+++ Task input

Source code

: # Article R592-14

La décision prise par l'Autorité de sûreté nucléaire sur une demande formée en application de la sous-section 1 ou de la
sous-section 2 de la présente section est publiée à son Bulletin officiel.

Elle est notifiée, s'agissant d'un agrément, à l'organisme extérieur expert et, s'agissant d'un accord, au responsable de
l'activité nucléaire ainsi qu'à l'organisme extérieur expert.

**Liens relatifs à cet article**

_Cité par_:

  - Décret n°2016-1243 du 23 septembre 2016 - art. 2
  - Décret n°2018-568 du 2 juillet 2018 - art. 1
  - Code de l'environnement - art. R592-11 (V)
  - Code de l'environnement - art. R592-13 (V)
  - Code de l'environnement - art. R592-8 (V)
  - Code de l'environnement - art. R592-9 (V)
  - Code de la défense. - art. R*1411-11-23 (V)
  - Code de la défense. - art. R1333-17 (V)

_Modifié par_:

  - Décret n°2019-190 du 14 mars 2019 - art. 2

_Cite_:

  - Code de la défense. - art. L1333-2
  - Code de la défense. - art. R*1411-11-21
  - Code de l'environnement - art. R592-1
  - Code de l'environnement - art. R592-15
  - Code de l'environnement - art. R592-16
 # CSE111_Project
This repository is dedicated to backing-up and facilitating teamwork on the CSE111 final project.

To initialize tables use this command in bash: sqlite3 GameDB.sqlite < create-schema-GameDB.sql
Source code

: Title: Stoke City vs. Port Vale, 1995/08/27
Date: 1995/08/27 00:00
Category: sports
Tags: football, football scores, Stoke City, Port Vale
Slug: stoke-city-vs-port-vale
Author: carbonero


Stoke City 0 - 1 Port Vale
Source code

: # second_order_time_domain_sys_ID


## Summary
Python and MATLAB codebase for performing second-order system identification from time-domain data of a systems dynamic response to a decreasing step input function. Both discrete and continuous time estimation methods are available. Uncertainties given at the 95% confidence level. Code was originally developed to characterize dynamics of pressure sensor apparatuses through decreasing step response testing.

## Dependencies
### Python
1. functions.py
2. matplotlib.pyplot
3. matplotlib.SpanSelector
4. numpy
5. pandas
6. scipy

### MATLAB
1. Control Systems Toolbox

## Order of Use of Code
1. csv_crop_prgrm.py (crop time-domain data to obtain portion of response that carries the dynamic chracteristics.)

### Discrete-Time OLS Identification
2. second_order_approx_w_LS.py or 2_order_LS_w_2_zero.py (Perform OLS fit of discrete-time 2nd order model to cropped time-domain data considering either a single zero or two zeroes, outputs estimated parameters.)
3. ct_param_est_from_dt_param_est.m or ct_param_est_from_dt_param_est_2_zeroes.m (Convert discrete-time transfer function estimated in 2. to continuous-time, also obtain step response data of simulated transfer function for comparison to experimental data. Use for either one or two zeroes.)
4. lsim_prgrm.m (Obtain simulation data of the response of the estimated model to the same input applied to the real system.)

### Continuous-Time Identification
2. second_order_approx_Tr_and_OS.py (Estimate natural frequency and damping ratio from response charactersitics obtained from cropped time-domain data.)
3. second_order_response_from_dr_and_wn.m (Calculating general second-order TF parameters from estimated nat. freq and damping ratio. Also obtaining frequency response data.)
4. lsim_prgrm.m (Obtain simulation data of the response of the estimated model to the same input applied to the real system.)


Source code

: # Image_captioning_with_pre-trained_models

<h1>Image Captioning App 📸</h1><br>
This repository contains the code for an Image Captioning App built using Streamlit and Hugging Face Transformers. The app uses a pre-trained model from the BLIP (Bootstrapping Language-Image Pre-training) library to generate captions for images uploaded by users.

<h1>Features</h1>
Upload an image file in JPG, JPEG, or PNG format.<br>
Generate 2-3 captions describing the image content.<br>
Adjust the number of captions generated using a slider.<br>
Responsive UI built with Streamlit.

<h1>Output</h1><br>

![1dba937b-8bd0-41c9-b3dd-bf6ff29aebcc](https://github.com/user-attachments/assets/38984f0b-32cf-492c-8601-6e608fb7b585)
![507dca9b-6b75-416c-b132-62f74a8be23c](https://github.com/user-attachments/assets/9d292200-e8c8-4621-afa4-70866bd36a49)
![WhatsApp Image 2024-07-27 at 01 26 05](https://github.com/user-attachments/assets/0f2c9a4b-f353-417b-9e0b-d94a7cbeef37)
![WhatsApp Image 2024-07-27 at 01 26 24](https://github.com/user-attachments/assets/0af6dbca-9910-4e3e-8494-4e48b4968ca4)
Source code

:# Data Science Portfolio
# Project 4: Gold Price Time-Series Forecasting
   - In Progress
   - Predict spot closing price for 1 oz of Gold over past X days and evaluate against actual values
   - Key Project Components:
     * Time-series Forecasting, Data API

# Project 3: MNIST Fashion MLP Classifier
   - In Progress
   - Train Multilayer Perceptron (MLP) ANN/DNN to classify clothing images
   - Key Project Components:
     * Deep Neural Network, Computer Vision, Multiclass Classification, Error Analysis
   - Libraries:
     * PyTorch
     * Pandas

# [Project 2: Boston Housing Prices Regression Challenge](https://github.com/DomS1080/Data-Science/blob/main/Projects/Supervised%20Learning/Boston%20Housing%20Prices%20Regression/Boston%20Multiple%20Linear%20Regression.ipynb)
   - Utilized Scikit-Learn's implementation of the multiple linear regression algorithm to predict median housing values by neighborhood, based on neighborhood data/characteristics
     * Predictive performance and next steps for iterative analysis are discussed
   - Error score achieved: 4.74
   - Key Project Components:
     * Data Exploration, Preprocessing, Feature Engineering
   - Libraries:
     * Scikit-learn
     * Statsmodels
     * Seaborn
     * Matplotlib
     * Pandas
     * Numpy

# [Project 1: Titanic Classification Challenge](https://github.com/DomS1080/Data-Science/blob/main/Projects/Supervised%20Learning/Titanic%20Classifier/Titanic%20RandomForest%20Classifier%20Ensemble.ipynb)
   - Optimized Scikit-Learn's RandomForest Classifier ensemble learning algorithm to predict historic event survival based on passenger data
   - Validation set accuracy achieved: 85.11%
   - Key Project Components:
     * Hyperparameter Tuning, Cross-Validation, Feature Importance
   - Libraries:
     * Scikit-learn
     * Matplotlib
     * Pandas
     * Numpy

++++++

- Required action
Your answer must be the lines from the first line of the records through the line containing "sous-section 2 de", copied exactly.

- Answer for the task
Source code

: # Article R592-14

La décision prise par l'Autorité de sûreté nucléaire sur une demande formée en application de la sous-section 1 ou de la
sous-section 2 de la présente section est publiée à son Bulletin officiel.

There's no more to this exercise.